Description
Crime Scene received the 2022 Bram Stoker Award for Superior Achievement in Poetry
Cynthia Pelayo sings a song for the least of us, the victim we want to forget as soon as possible, the one who disappeared before ever really appearing. With a fairy tale gaze and a heart bigger than the world, her siren song insinuates itself past our defenses, past the hardened calluses and apathy we’ve erected to protect ourselves from the everyday horror of another missing girl.
Pelayo relates the familiar story, poem by poem; a body is found, a brutal crime investigated, clues take us in circles, and lead us nowhere. We are on an epic journey, the hero’s journey, and it must play out to the end in all its painful, ticking moments. Pelayo imbues her hero, Agent K, with the entirety of our dedication and that crumb of hope we’ve been hiding, saving for later. We will need to save for years, for decades, if we want to come out the other side. The job takes its toll, the answers are never complete and whys fracture, crack and spread. Still there is no turning away.
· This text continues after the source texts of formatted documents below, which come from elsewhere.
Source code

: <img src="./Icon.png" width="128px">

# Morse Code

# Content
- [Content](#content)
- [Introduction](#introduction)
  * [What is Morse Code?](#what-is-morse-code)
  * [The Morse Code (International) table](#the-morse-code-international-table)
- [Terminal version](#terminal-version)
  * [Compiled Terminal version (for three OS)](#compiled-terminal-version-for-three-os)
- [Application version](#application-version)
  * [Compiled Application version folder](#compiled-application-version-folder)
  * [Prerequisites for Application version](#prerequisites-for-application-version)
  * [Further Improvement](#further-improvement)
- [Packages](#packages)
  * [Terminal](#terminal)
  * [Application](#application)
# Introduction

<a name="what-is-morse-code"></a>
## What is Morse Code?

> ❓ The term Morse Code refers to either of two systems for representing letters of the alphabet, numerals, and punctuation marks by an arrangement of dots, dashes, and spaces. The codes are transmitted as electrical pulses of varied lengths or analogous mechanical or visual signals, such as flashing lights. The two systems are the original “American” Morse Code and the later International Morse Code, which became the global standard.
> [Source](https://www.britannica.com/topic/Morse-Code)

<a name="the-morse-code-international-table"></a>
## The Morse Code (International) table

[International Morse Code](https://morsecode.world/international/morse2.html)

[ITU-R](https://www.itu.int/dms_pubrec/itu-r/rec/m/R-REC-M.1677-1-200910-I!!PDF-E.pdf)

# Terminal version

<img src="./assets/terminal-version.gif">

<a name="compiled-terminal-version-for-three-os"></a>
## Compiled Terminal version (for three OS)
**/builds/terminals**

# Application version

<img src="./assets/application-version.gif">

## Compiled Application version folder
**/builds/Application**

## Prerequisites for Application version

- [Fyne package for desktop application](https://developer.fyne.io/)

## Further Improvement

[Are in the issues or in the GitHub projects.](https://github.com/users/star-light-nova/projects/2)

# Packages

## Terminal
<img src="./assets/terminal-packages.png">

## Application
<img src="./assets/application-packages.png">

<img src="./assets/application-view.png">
We must bear witness, though it changes and contorts us.
What They’re Saying
“In Crime Scene, Cynthia Pelayo dips her quill in a secret wound of pain that not all writers are brave enough to explore. Unflinching and raw, Crime Scene is a harrowing exploration of human suffering and firmly establishes Pelayo as one of the most exciting and original poets working today.” —Eric LaRocca, author of Things Have Gotten Worse Since We Last Spoke and Other Misfortunes
“Crime Scene is a held breath without release or escape. Pelayo dissects our grimmest cultural obsessions and aims an unrelenting microscope at our tragedies and sins. There is lightning beneath this book’s skin. Harrowing to the last.” —Hailey Piper, Bram Stoker Award-winning author of Queen of Teeth
“Just read Cynthia Pelayo’s Crime Scene in one sitting. This book rips true crime away from the fabulists and, with all the shock of a blood spatter, brings it back to the stark, lonely dead end it has always been.”—Daniel Kraus, The Ghost That Ate Us
“Few poets dig so deep into the dark heart of human suffering as Cynthia Pelayo, and I can think of no better example of her lyrical fearlessness than the epic narrative poem that is Crime Scene. Raw and uncompromising, Pelayo is, quite simply, one of the best and most important writers in the business.” —Kealan Patrick Burke, Bram Stoker Award-winning author of Sour Candy.